------ Supplied data ------
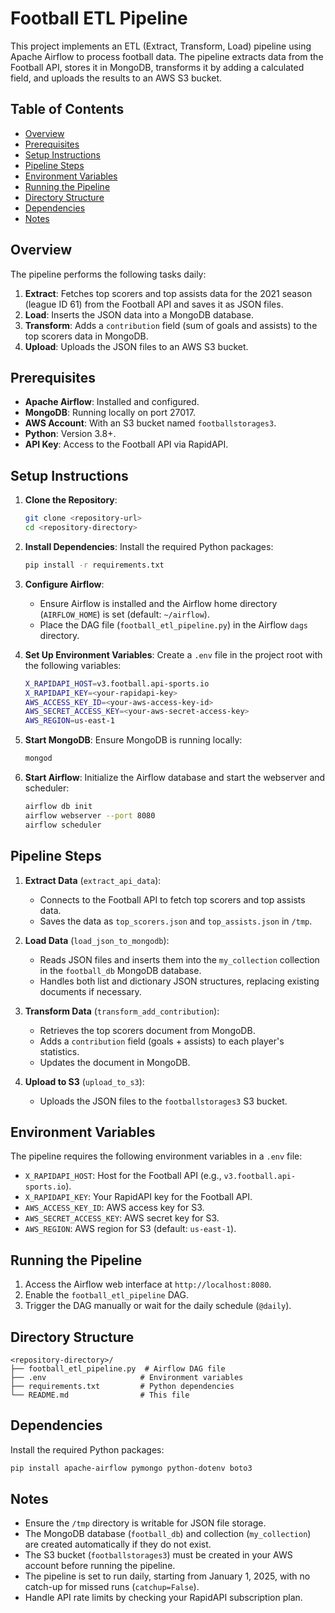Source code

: # Football ETL Pipeline

This project implements an ETL (Extract, Transform, Load) pipeline using Apache Airflow to process football data. The pipeline extracts data from the Football API, stores it in MongoDB, transforms it by adding a calculated field, and uploads the results to an AWS S3 bucket.

## Table of Contents
- [Overview](#overview)
- [Prerequisites](#prerequisites)
- [Setup Instructions](#setup-instructions)
- [Pipeline Steps](#pipeline-steps)
- [Environment Variables](#environment-variables)
- [Running the Pipeline](#running-the-pipeline)
- [Directory Structure](#directory-structure)
- [Dependencies](#dependencies)
- [Notes](#notes)

## Overview
The pipeline performs the following tasks daily:
1. **Extract**: Fetches top scorers and top assists data for the 2021 season (league ID 61) from the Football API and saves it as JSON files.
2. **Load**: Inserts the JSON data into a MongoDB database.
3. **Transform**: Adds a `contribution` field (sum of goals and assists) to the top scorers data in MongoDB.
4. **Upload**: Uploads the JSON files to an AWS S3 bucket.

## Prerequisites
- **Apache Airflow**: Installed and configured.
- **MongoDB**: Running locally on port 27017.
- **AWS Account**: With an S3 bucket named `footballstorages3`.
- **Python**: Version 3.8+.
- **API Key**: Access to the Football API via RapidAPI.

## Setup Instructions
1. **Clone the Repository**:
   ```bash
   git clone <repository-url>
   cd <repository-directory>
   ```

2. **Install Dependencies**:
   Install the required Python packages:
   ```bash
   pip install -r requirements.txt
   ```

3. **Configure Airflow**:
   - Ensure Airflow is installed and the Airflow home directory (`AIRFLOW_HOME`) is set (default: `~/airflow`).
   - Place the DAG file (`football_etl_pipeline.py`) in the Airflow `dags` directory.

4. **Set Up Environment Variables**:
   Create a `.env` file in the project root with the following variables:
   ```bash
   X_RAPIDAPI_HOST=v3.football.api-sports.io
   X_RAPIDAPI_KEY=<your-rapidapi-key>
   AWS_ACCESS_KEY_ID=<your-aws-access-key-id>
   AWS_SECRET_ACCESS_KEY=<your-aws-secret-access-key>
   AWS_REGION=us-east-1
   ```

5. **Start MongoDB**:
   Ensure MongoDB is running locally:
   ```bash
   mongod
   ```

6. **Start Airflow**:
   Initialize the Airflow database and start the webserver and scheduler:
   ```bash
   airflow db init
   airflow webserver --port 8080
   airflow scheduler
   ```

## Pipeline Steps
1. **Extract Data** (`extract_api_data`):
   - Connects to the Football API to fetch top scorers and top assists data.
   - Saves the data as `top_scorers.json` and `top_assists.json` in `/tmp`.

2. **Load Data** (`load_json_to_mongodb`):
   - Reads JSON files and inserts them into the `my_collection` collection in the `football_db` MongoDB database.
   - Handles both list and dictionary JSON structures, replacing existing documents if necessary.

3. **Transform Data** (`transform_add_contribution`):
   - Retrieves the top scorers document from MongoDB.
   - Adds a `contribution` field (goals + assists) to each player's statistics.
   - Updates the document in MongoDB.

4. **Upload to S3** (`upload_to_s3`):
   - Uploads the JSON files to the `footballstorages3` S3 bucket.

## Environment Variables
The pipeline requires the following environment variables in a `.env` file:
- `X_RAPIDAPI_HOST`: Host for the Football API (e.g., `v3.football.api-sports.io`).
- `X_RAPIDAPI_KEY`: Your RapidAPI key for the Football API.
- `AWS_ACCESS_KEY_ID`: AWS access key for S3.
- `AWS_SECRET_ACCESS_KEY`: AWS secret key for S3.
- `AWS_REGION`: AWS region for S3 (default: `us-east-1`).

## Running the Pipeline
1. Access the Airflow web interface at `http://localhost:8080`.
2. Enable the `football_etl_pipeline` DAG.
3. Trigger the DAG manually or wait for the daily schedule (`@daily`).

## Directory Structure
```
<repository-directory>/
├── football_etl_pipeline.py  # Airflow DAG file
├── .env                     # Environment variables
├── requirements.txt         # Python dependencies
└── README.md                # This file
```

## Dependencies
Install the required Python packages:
```bash
pip install apache-airflow pymongo python-dotenv boto3
```

## Notes
- Ensure the `/tmp` directory is writable for JSON file storage.
- The MongoDB database (`football_db`) and collection (`my_collection`) are created automatically if they do not exist.
- The S3 bucket (`footballstorages3`) must be created in your AWS account before running the pipeline.
- The pipeline is set to run daily, starting from January 1, 2025, with no catch-up for missed runs (`catchup=False`).
- Handle API rate limits by checking your RapidAPI subscription plan.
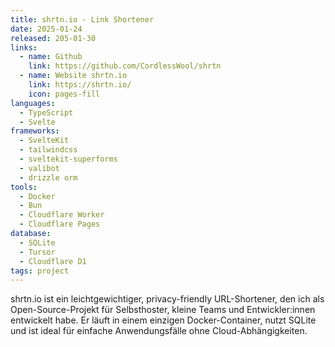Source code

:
 ```yaml
---
title: shrtn.io - Link Shortener
date: 2025-01-24
released: 205-01-30
links:
  - name: Github
    link: https://github.com/CordlessWool/shrtn
  - name: Website shrtn.io
    link: https://shrtn.io/
    icon: pages-fill
languages:
  - TypeScript
  - Svelte
frameworks:
  - SvelteKit
  - tailwindcss
  - sveltekit-superforms
  - valibot
  - drizzle orm
tools:
  - Docker
  - Bun
  - Cloudflare Worker
  - Cloudflare Pages
database:
  - SQLite
  - Tursor
  - Cloudflare D1
tags: project
---
```


shrtn.io ist ein leichtgewichtiger, privacy-friendly URL-Shortener, den ich als Open-Source-Projekt für Selbsthoster, kleine Teams und Entwickler:innen entwickelt habe. Er läuft in einem einzigen Docker-Container, nutzt SQLite und ist ideal für einfache Anwendungsfälle ohne Cloud-Abhängigkeiten.
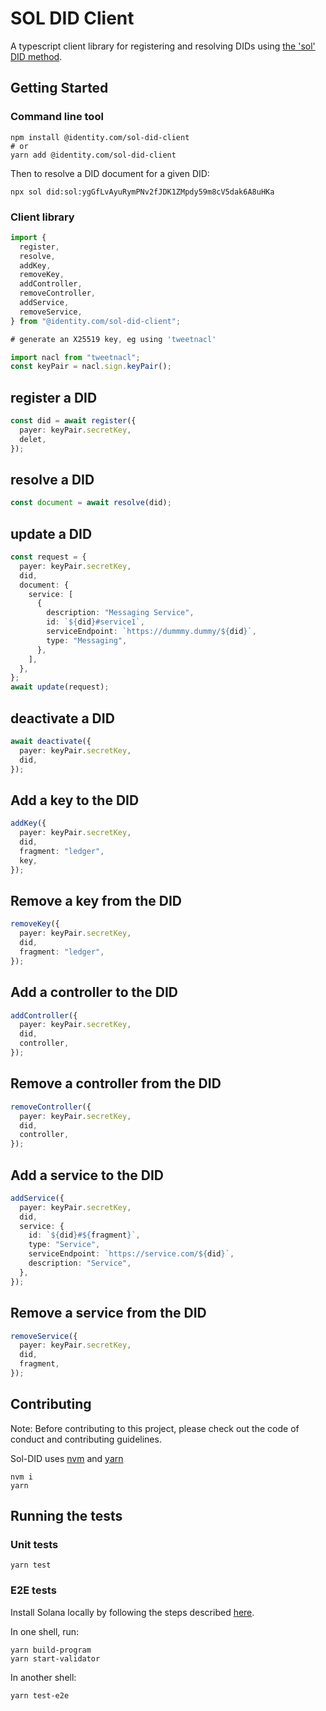 # SOL DID Client

A typescript client library for registering and resolving DIDs using [the 'sol' DID method](https://identity-com.github.io/sol-did/did-method-spec.html).

## Getting Started

### Command line tool

```shell
npm install @identity.com/sol-did-client
# or
yarn add @identity.com/sol-did-client
```

Then to resolve a DID document for a given DID:

```shell
npx sol did:sol:ygGfLvAyuRymPNv2fJDK1ZMpdy59m8cV5dak6A8uHKa
```

### Client library

```typescript
import {
  register,
  resolve,
  addKey,
  removeKey,
  addController,
  removeController,
  addService,
  removeService,
} from "@identity.com/sol-did-client";

# generate an X25519 key, eg using 'tweetnacl'

import nacl from "tweetnacl";
const keyPair = nacl.sign.keyPair();
```

## register a DID

```typescript
const did = await register({
  payer: keyPair.secretKey,
  delet,
});
```

## resolve a DID

```typescript
const document = await resolve(did);
```

## update a DID

```typescript
const request = {
  payer: keyPair.secretKey,
  did,
  document: {
    service: [
      {
        description: "Messaging Service",
        id: `${did}#service1`,
        serviceEndpoint: `https://dummmy.dummy/${did}`,
        type: "Messaging",
      },
    ],
  },
};
await update(request);
```

## deactivate a DID

```typescript
await deactivate({
  payer: keyPair.secretKey,
  did,
});
```

## Add a key to the DID

```typescript
addKey({
  payer: keyPair.secretKey,
  did,
  fragment: "ledger",
  key,
});
```

## Remove a key from the DID

```typescript
removeKey({
  payer: keyPair.secretKey,
  did,
  fragment: "ledger",
});
```

## Add a controller to the DID

```typescript
addController({
  payer: keyPair.secretKey,
  did,
  controller,
});
```

## Remove a controller from the DID

```typescript
removeController({
  payer: keyPair.secretKey,
  did,
  controller,
});
```

## Add a service to the DID

```typescript
addService({
  payer: keyPair.secretKey,
  did,
  service: {
    id: `${did}#${fragment}`,
    type: "Service",
    serviceEndpoint: `https://service.com/${did}`,
    description: "Service",
  },
});
```

## Remove a service from the DID

```typescript
removeService({
  payer: keyPair.secretKey,
  did,
  fragment,
});
```

## Contributing

Note: Before contributing to this project, please check out the code of conduct and contributing guidelines.

Sol-DID uses [nvm](https://github.com/nvm-sh/nvm) and [yarn](https://yarnpkg.com/)

```shell
nvm i
yarn
```

## Running the tests

### Unit tests

```shell
yarn test
```

### E2E tests

Install Solana locally by following the steps described [here](https://docs.solana.com/cli/install-solana-cli-tools).

In one shell, run:

```shell
yarn build-program
yarn start-validator
```

In another shell:

```shell
yarn test-e2e
```
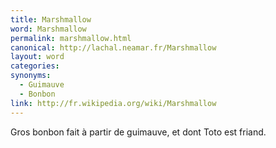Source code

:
 ```yaml
---
title: Marshmallow
word: Marshmallow
permalink: marshmallow.html
canonical: http://lachal.neamar.fr/Marshmallow
layout: word
categories:
synonyms:
  - Guimauve
  - Bonbon
link: http://fr.wikipedia.org/wiki/Marshmallow
---
```


Gros bonbon fait à partir de guimauve, et dont Toto est friand.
------
Your task - For every line in the material above, note whether the word "required" appears, then state the number of lines where it does and nothing else.

Exercise output - 2